Given data>
......

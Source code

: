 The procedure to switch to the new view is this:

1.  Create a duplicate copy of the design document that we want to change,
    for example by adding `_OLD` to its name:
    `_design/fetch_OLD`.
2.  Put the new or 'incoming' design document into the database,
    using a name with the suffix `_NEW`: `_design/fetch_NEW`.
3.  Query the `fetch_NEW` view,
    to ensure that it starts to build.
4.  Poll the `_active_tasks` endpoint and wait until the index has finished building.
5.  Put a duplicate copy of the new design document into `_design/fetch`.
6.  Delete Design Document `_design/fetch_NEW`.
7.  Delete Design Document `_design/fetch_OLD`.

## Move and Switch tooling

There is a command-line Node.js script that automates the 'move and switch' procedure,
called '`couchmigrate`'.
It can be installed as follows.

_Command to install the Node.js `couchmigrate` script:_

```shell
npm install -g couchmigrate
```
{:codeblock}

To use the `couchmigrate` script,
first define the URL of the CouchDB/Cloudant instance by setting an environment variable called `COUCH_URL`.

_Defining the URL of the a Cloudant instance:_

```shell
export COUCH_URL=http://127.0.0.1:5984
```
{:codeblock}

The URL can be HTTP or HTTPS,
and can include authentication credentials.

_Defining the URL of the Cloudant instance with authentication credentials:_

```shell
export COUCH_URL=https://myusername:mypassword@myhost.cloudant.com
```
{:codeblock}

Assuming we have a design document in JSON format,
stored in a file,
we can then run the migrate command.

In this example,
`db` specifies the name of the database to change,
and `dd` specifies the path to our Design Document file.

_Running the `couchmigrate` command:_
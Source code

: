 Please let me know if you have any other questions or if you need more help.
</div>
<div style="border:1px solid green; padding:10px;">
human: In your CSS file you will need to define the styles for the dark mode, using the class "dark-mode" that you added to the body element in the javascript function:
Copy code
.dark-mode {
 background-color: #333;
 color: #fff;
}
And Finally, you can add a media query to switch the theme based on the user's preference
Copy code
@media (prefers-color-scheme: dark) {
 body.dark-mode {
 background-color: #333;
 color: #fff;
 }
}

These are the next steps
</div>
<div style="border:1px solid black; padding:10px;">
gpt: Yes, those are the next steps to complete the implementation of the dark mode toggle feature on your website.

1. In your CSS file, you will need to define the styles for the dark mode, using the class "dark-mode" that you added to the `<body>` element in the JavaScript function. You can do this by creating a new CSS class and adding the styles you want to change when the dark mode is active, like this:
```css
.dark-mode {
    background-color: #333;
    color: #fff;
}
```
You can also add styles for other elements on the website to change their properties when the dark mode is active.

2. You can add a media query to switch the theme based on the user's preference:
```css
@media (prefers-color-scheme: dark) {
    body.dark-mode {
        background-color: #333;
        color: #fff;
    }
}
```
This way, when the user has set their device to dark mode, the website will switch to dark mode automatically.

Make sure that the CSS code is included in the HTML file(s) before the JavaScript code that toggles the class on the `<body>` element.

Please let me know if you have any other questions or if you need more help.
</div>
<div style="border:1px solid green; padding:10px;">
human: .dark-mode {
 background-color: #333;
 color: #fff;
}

......

Return the material exactly as it stands above, but only from its first line to the line containing "Put the new", both ends included.

Response to the exercise>
Source code

: The procedure to switch to the new view is this:

1.  Create a duplicate copy of the design document that we want to change,
    for example by adding `_OLD` to its name:
    `_design/fetch_OLD`.
2.  Put the new or 'incoming' design document into the database,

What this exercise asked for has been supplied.